To every positive, there is a negative. Some of the less appealing aspects of installing solar panel tiles include:
- You’re limited to your home’s roof. Whether it’s the size being small for the right amount of tiling or the roof not facing the right direction to get the most amount of sun, some houses may just not be the best for solar power roof shingles.
- Your home’s location may also be imperfect for solar power. Some areas don’t get a lot of sun for part or all of the year. Receiving a consultation or using online estimates based on your house can show if you are in an optimal location that can receive as much solar power as you would like.
- While using solar power can save you a good amount on your energy bill and your state may give you a tax rebate, solar panel tiles are still relatively new, and many newer technologies can be pricier than more traditional technologies.
What Should You Do
The answer to this question is ultimately up to you. However, there are a few steps you can take to help you make up your mind before you make a final decision.
- See if your state offers any tax benefits and how much. In general, there’s a 30% tax credit for solar power, but other incentives may apply according to your state or county.
- Check with your utility provider. There can also be some benefits included through your utility. Also, metering policies can differ.
- Get the dimensions of your roof. Figure out the exact size of your roof, as well as its angle and what directions it faces.

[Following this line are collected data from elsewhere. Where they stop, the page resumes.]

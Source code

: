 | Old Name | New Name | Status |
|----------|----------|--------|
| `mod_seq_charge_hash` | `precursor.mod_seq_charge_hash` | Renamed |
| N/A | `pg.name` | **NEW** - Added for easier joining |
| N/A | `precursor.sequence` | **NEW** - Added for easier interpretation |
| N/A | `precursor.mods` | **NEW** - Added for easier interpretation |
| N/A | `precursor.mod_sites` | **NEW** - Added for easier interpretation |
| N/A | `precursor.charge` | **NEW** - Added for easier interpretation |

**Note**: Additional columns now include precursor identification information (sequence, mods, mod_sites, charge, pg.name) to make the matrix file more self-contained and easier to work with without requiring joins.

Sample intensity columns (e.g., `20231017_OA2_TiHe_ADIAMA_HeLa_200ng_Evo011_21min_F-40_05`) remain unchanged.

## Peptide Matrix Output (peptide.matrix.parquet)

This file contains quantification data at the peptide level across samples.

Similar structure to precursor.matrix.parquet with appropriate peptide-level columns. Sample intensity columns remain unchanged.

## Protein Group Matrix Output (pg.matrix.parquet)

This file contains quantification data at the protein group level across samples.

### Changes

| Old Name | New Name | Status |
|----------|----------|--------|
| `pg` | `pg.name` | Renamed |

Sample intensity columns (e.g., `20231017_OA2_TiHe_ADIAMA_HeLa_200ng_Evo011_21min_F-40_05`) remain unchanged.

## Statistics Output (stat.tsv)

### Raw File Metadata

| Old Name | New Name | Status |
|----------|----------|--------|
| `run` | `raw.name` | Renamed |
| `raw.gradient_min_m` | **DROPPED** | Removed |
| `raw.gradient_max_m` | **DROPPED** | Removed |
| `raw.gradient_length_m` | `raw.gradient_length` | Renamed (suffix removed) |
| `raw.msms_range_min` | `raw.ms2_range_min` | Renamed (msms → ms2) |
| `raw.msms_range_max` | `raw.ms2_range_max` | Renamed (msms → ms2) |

- Find out how much sun exposure your house gets. You may already have a good understanding of this based on which side of the house you need to close your blinds on more often. Remember that the sun rises in the east and sets in the west, and tends to hit more directly on the south side of your house.
- Get a consultation. There are also methods to get online quotes quickly with the information above, but having an installer get an exact idea of your house will give you the most accurate estimation of the price of installation for solar panel tiles, as well as how beneficial it would be for your energy costs.
Once you have all the information available, you can decide if the initial costs will be worth the amount of money saved on your energy bill and gained through tax credits. Also, keep in mind that this is an ever-developing field with many people and companies working to make this technology more efficient. It may be very near in the future when all houses are equipped with solar panel tiles of some type.